* [WORK ITEM]:
In the records below, take the line containing "丹尼尔·卡尼曼目前仍然在美国" and every line following it, and write them out exactly.

START INFORMATION GIVEN

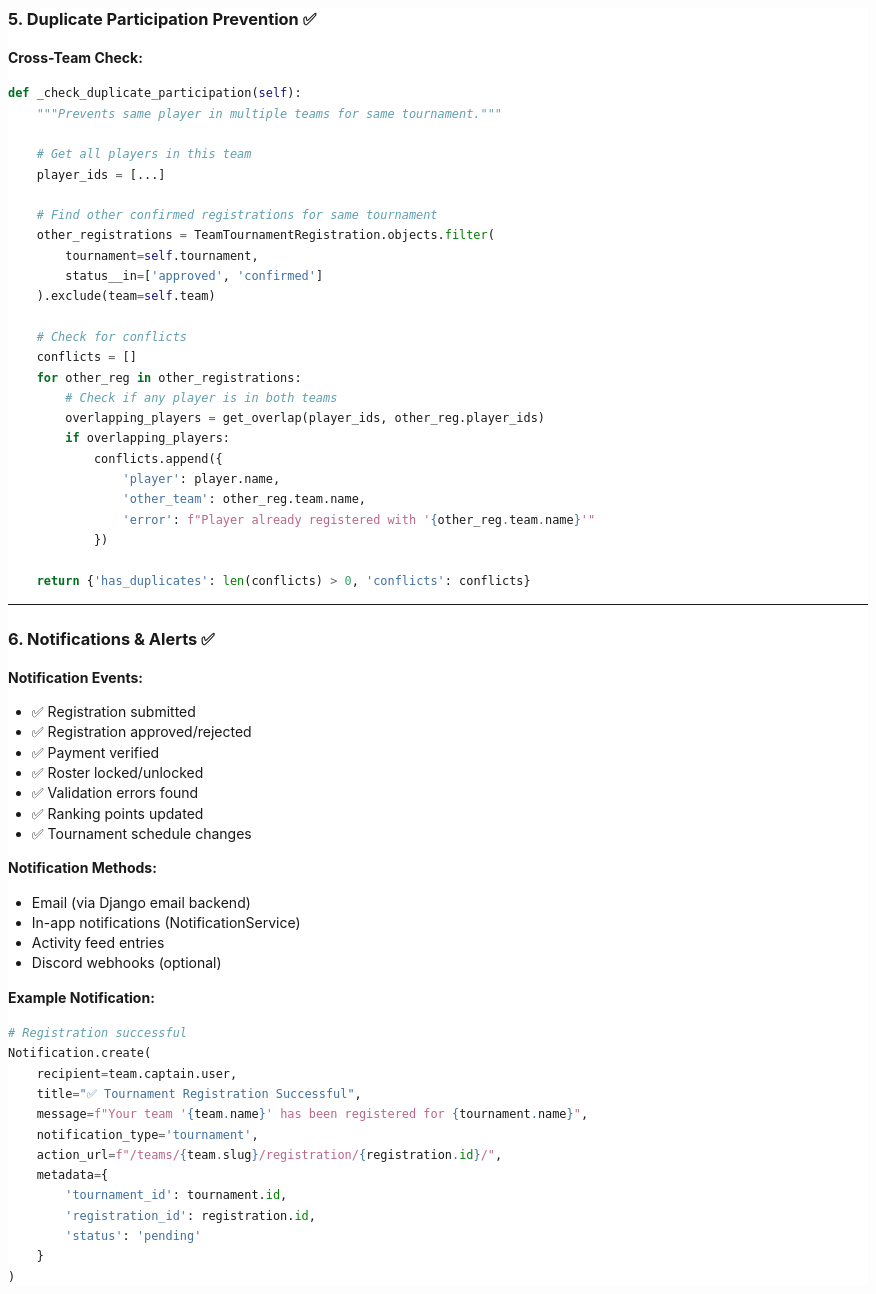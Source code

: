 
### 5. Duplicate Participation Prevention ✅

**Cross-Team Check:**
```python
def _check_duplicate_participation(self):
    """Prevents same player in multiple teams for same tournament."""
    
    # Get all players in this team
    player_ids = [...]
    
    # Find other confirmed registrations for same tournament
    other_registrations = TeamTournamentRegistration.objects.filter(
        tournament=self.tournament,
        status__in=['approved', 'confirmed']
    ).exclude(team=self.team)
    
    # Check for conflicts
    conflicts = []
    for other_reg in other_registrations:
        # Check if any player is in both teams
        overlapping_players = get_overlap(player_ids, other_reg.player_ids)
        if overlapping_players:
            conflicts.append({
                'player': player.name,
                'other_team': other_reg.team.name,
                'error': f"Player already registered with '{other_reg.team.name}'"
            })
    
    return {'has_duplicates': len(conflicts) > 0, 'conflicts': conflicts}
```

---

### 6. Notifications & Alerts ✅

**Notification Events:**
- ✅ Registration submitted
- ✅ Registration approved/rejected
- ✅ Payment verified
- ✅ Roster locked/unlocked
- ✅ Validation errors found
- ✅ Ranking points updated
- ✅ Tournament schedule changes

**Notification Methods:**
- Email (via Django email backend)
- In-app notifications (NotificationService)
- Activity feed entries
- Discord webhooks (optional)

**Example Notification:**
```python
# Registration successful
Notification.create(
    recipient=team.captain.user,
    title="✅ Tournament Registration Successful",
    message=f"Your team '{team.name}' has been registered for {tournament.name}",
    notification_type='tournament',
    action_url=f"/teams/{team.slug}/registration/{registration.id}/",
    metadata={
        'tournament_id': tournament.id,
        'registration_id': registration.id,
        'status': 'pending'
    }
)
```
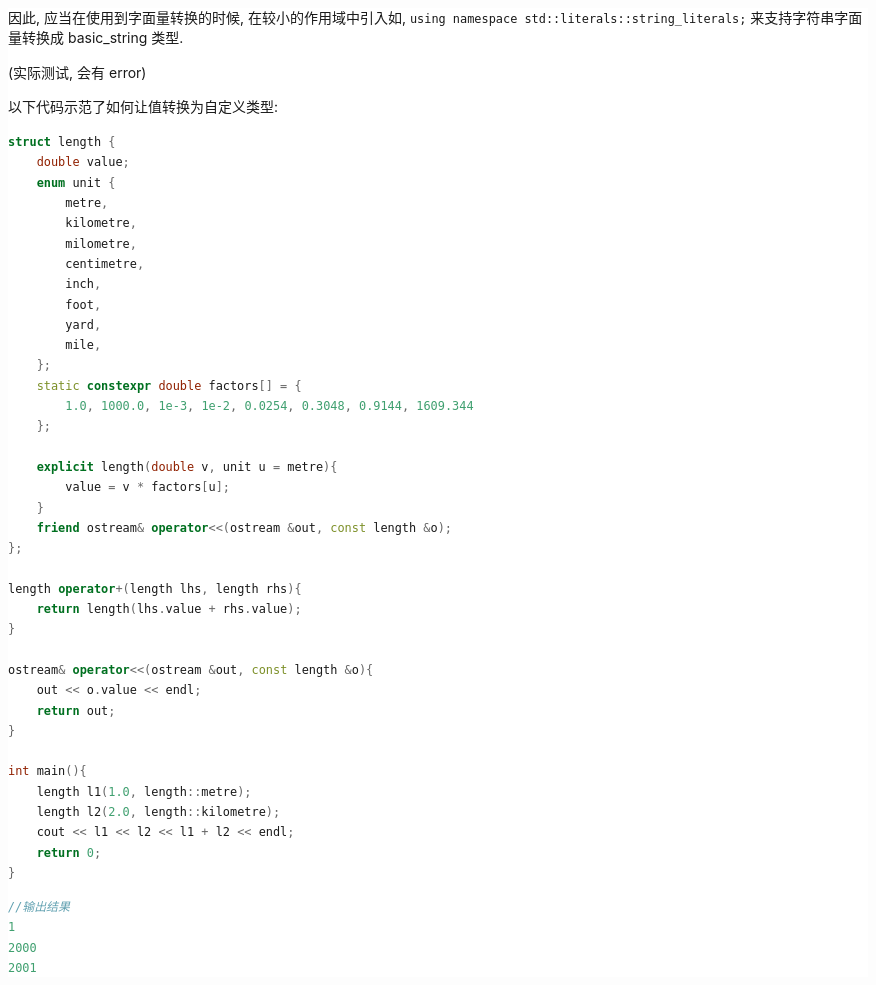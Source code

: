 因此, 应当在使用到字面量转换的时候, 在较小的作用域中引入如, `using namespace std::literals::string_literals;`  来支持字符串字面量转换成 basic_string 类型.

(实际测试, 会有 error)

以下代码示范了如何让值转换为自定义类型:

```cpp
struct length {
    double value;
    enum unit {
        metre,
        kilometre,
        milometre,
        centimetre,
        inch,
        foot,
        yard,
        mile,
    };
    static constexpr double factors[] = {
        1.0, 1000.0, 1e-3, 1e-2, 0.0254, 0.3048, 0.9144, 1609.344
    };

    explicit length(double v, unit u = metre){
        value = v * factors[u];
    }
    friend ostream& operator<<(ostream &out, const length &o);
};

length operator+(length lhs, length rhs){
    return length(lhs.value + rhs.value);
}

ostream& operator<<(ostream &out, const length &o){
    out << o.value << endl;
    return out;
}

int main(){
    length l1(1.0, length::metre);
    length l2(2.0, length::kilometre);
    cout << l1 << l2 << l1 + l2 << endl;
    return 0;
}
```

```cpp
//输出结果
1
2000
2001
```
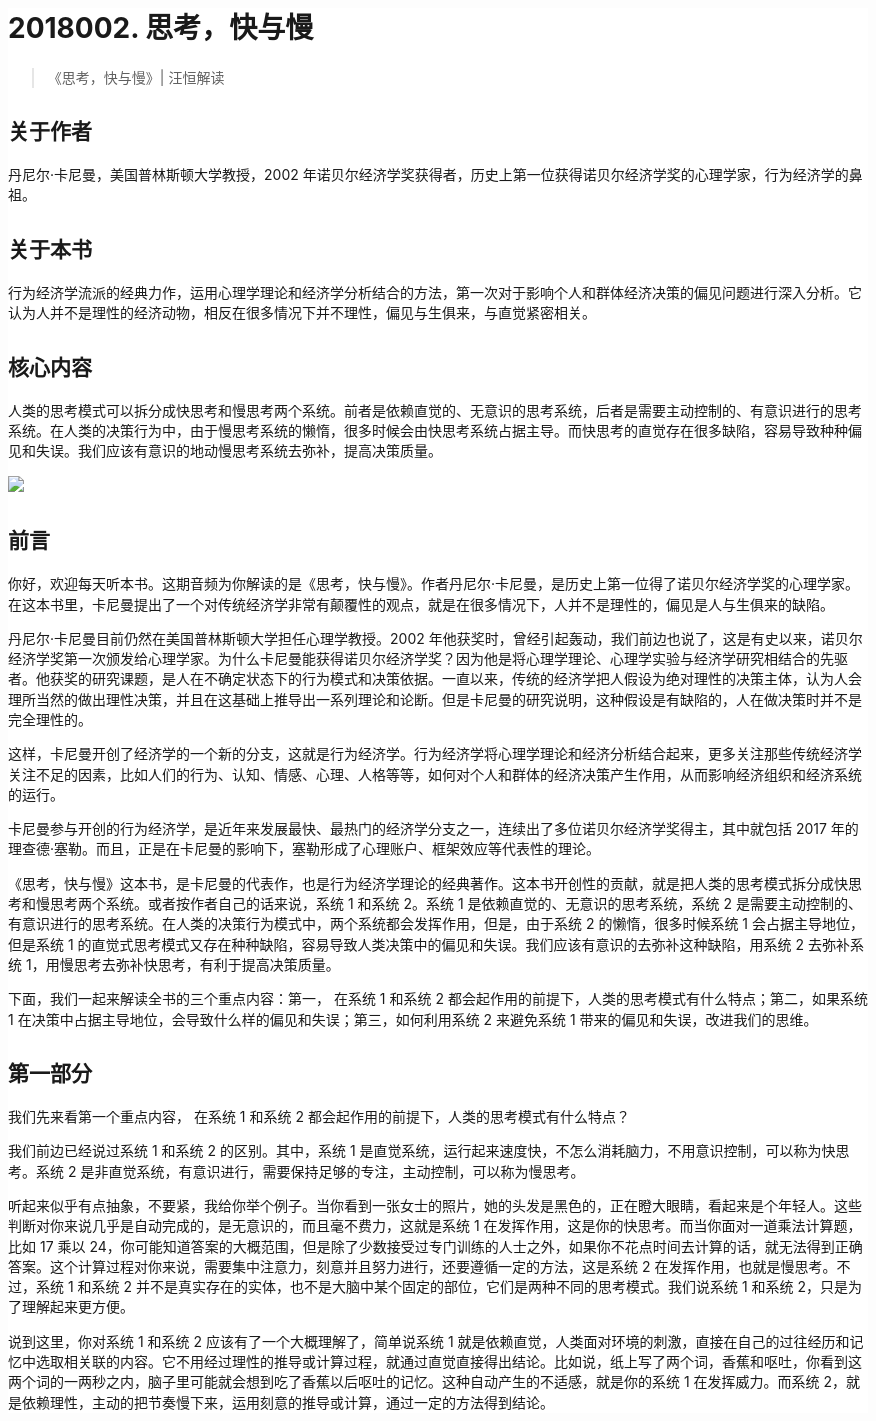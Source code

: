 # 2018002. 思考，快与慢
> 《思考，快与慢》| 汪恒解读

## 关于作者
丹尼尔·卡尼曼，美国普林斯顿大学教授，2002 年诺贝尔经济学奖获得者，历史上第一位获得诺贝尔经济学奖的心理学家，行为经济学的鼻祖。
## 关于本书
行为经济学流派的经典力作，运用心理学理论和经济学分析结合的方法，第一次对于影响个人和群体经济决策的偏见问题进行深入分析。它认为人并不是理性的经济动物，相反在很多情况下并不理性，偏见与生俱来，与直觉紧密相关。

## 核心内容
人类的思考模式可以拆分成快思考和慢思考两个系统。前者是依赖直觉的、无意识的思考系统，后者是需要主动控制的、有意识进行的思考系统。在人类的决策行为中，由于慢思考系统的懒惰，很多时候会由快思考系统占据主导。而快思考的直觉存在很多缺陷，容易导致种种偏见和失误。我们应该有意识的地动慢思考系统去弥补，提高决策质量。

![](https://raw.githubusercontent.com/dalong0514/selfstudy/master/图片链接/听书/2018002.jpg)

## 前言
你好，欢迎每天听本书。这期音频为你解读的是《思考，快与慢》。作者丹尼尔·卡尼曼，是历史上第一位得了诺贝尔经济学奖的心理学家。在这本书里，卡尼曼提出了一个对传统经济学非常有颠覆性的观点，就是在很多情况下，人并不是理性的，偏见是人与生俱来的缺陷。

丹尼尔·卡尼曼目前仍然在美国普林斯顿大学担任心理学教授。2002 年他获奖时，曾经引起轰动，我们前边也说了，这是有史以来，诺贝尔经济学奖第一次颁发给心理学家。为什么卡尼曼能获得诺贝尔经济学奖？因为他是将心理学理论、心理学实验与经济学研究相结合的先驱者。他获奖的研究课题，是人在不确定状态下的行为模式和决策依据。一直以来，传统的经济学把人假设为绝对理性的决策主体，认为人会理所当然的做出理性决策，并且在这基础上推导出一系列理论和论断。但是卡尼曼的研究说明，这种假设是有缺陷的，人在做决策时并不是完全理性的。

这样，卡尼曼开创了经济学的一个新的分支，这就是行为经济学。行为经济学将心理学理论和经济分析结合起来，更多关注那些传统经济学关注不足的因素，比如人们的行为、认知、情感、心理、人格等等，如何对个人和群体的经济决策产生作用，从而影响经济组织和经济系统的运行。

卡尼曼参与开创的行为经济学，是近年来发展最快、最热门的经济学分支之一，连续出了多位诺贝尔经济学奖得主，其中就包括 2017 年的理查德·塞勒。而且，正是在卡尼曼的影响下，塞勒形成了心理账户、框架效应等代表性的理论。

《思考，快与慢》这本书，是卡尼曼的代表作，也是行为经济学理论的经典著作。这本书开创性的贡献，就是把人类的思考模式拆分成快思考和慢思考两个系统。或者按作者自己的话来说，系统 1 和系统 2。系统 1 是依赖直觉的、无意识的思考系统，系统 2 是需要主动控制的、有意识进行的思考系统。在人类的决策行为模式中，两个系统都会发挥作用，但是，由于系统 2 的懒惰，很多时候系统 1 会占据主导地位，但是系统 1 的直觉式思考模式又存在种种缺陷，容易导致人类决策中的偏见和失误。我们应该有意识的去弥补这种缺陷，用系统 2 去弥补系统 1，用慢思考去弥补快思考，有利于提高决策质量。

下面，我们一起来解读全书的三个重点内容：第一， 在系统 1 和系统 2 都会起作用的前提下，人类的思考模式有什么特点；第二，如果系统 1 在决策中占据主导地位，会导致什么样的偏见和失误；第三，如何利用系统 2 来避免系统 1 带来的偏见和失误，改进我们的思维。

## 第一部分
我们先来看第一个重点内容， 在系统 1 和系统 2 都会起作用的前提下，人类的思考模式有什么特点？

我们前边已经说过系统 1 和系统 2 的区别。其中，系统 1 是直觉系统，运行起来速度快，不怎么消耗脑力，不用意识控制，可以称为快思考。系统 2 是非直觉系统，有意识进行，需要保持足够的专注，主动控制，可以称为慢思考。

听起来似乎有点抽象，不要紧，我给你举个例子。当你看到一张女士的照片，她的头发是黑色的，正在瞪大眼睛，看起来是个年轻人。这些判断对你来说几乎是自动完成的，是无意识的，而且毫不费力，这就是系统 1 在发挥作用，这是你的快思考。而当你面对一道乘法计算题，比如 17 乘以 24，你可能知道答案的大概范围，但是除了少数接受过专门训练的人士之外，如果你不花点时间去计算的话，就无法得到正确答案。这个计算过程对你来说，需要集中注意力，刻意并且努力进行，还要遵循一定的方法，这是系统 2 在发挥作用，也就是慢思考。不过，系统 1 和系统 2 并不是真实存在的实体，也不是大脑中某个固定的部位，它们是两种不同的思考模式。我们说系统 1 和系统 2，只是为了理解起来更方便。

说到这里，你对系统 1 和系统 2 应该有了一个大概理解了，简单说系统 1 就是依赖直觉，人类面对环境的刺激，直接在自己的过往经历和记忆中选取相关联的内容。它不用经过理性的推导或计算过程，就通过直觉直接得出结论。比如说，纸上写了两个词，香蕉和呕吐，你看到这两个词的一两秒之内，脑子里可能就会想到吃了香蕉以后呕吐的记忆。这种自动产生的不适感，就是你的系统 1 在发挥威力。而系统 2，就是依赖理性，主动的把节奏慢下来，运用刻意的推导或计算，通过一定的方法得到结论。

END INFORMATION GIVEN

* [RESPONSE BELOW]:
丹尼尔·卡尼曼目前仍然在美国普林斯顿大学担任心理学教授。2002 年他获奖时，曾经引起轰动，我们前边也说了，这是有史以来，诺贝尔经济学奖第一次颁发给心理学家。为什么卡尼曼能获得诺贝尔经济学奖？因为他是将心理学理论、心理学实验与经济学研究相结合的先驱者。他获奖的研究课题，是人在不确定状态下的行为模式和决策依据。一直以来，传统的经济学把人假设为绝对理性的决策主体，认为人会理所当然的做出理性决策，并且在这基础上推导出一系列理论和论断。但是卡尼曼的研究说明，这种假设是有缺陷的，人在做决策时并不是完全理性的。

这样，卡尼曼开创了经济学的一个新的分支，这就是行为经济学。行为经济学将心理学理论和经济分析结合起来，更多关注那些传统经济学关注不足的因素，比如人们的行为、认知、情感、心理、人格等等，如何对个人和群体的经济决策产生作用，从而影响经济组织和经济系统的运行。

卡尼曼参与开创的行为经济学，是近年来发展最快、最热门的经济学分支之一，连续出了多位诺贝尔经济学奖得主，其中就包括 2017 年的理查德·塞勒。而且，正是在卡尼曼的影响下，塞勒形成了心理账户、框架效应等代表性的理论。

《思考，快与慢》这本书，是卡尼曼的代表作，也是行为经济学理论的经典著作。这本书开创性的贡献，就是把人类的思考模式拆分成快思考和慢思考两个系统。或者按作者自己的话来说，系统 1 和系统 2。系统 1 是依赖直觉的、无意识的思考系统，系统 2 是需要主动控制的、有意识进行的思考系统。在人类的决策行为模式中，两个系统都会发挥作用，但是，由于系统 2 的懒惰，很多时候系统 1 会占据主导地位，但是系统 1 的直觉式思考模式又存在种种缺陷，容易导致人类决策中的偏见和失误。我们应该有意识的去弥补这种缺陷，用系统 2 去弥补系统 1，用慢思考去弥补快思考，有利于提高决策质量。

下面，我们一起来解读全书的三个重点内容：第一， 在系统 1 和系统 2 都会起作用的前提下，人类的思考模式有什么特点；第二，如果系统 1 在决策中占据主导地位，会导致什么样的偏见和失误；第三，如何利用系统 2 来避免系统 1 带来的偏见和失误，改进我们的思维。

## 第一部分
我们先来看第一个重点内容， 在系统 1 和系统 2 都会起作用的前提下，人类的思考模式有什么特点？

我们前边已经说过系统 1 和系统 2 的区别。其中，系统 1 是直觉系统，运行起来速度快，不怎么消耗脑力，不用意识控制，可以称为快思考。系统 2 是非直觉系统，有意识进行，需要保持足够的专注，主动控制，可以称为慢思考。

听起来似乎有点抽象，不要紧，我给你举个例子。当你看到一张女士的照片，她的头发是黑色的，正在瞪大眼睛，看起来是个年轻人。这些判断对你来说几乎是自动完成的，是无意识的，而且毫不费力，这就是系统 1 在发挥作用，这是你的快思考。而当你面对一道乘法计算题，比如 17 乘以 24，你可能知道答案的大概范围，但是除了少数接受过专门训练的人士之外，如果你不花点时间去计算的话，就无法得到正确答案。这个计算过程对你来说，需要集中注意力，刻意并且努力进行，还要遵循一定的方法，这是系统 2 在发挥作用，也就是慢思考。不过，系统 1 和系统 2 并不是真实存在的实体，也不是大脑中某个固定的部位，它们是两种不同的思考模式。我们说系统 1 和系统 2，只是为了理解起来更方便。

说到这里，你对系统 1 和系统 2 应该有了一个大概理解了，简单说系统 1 就是依赖直觉，人类面对环境的刺激，直接在自己的过往经历和记忆中选取相关联的内容。它不用经过理性的推导或计算过程，就通过直觉直接得出结论。比如说，纸上写了两个词，香蕉和呕吐，你看到这两个词的一两秒之内，脑子里可能就会想到吃了香蕉以后呕吐的记忆。这种自动产生的不适感，就是你的系统 1 在发挥威力。而系统 2，就是依赖理性，主动的把节奏慢下来，运用刻意的推导或计算，通过一定的方法得到结论。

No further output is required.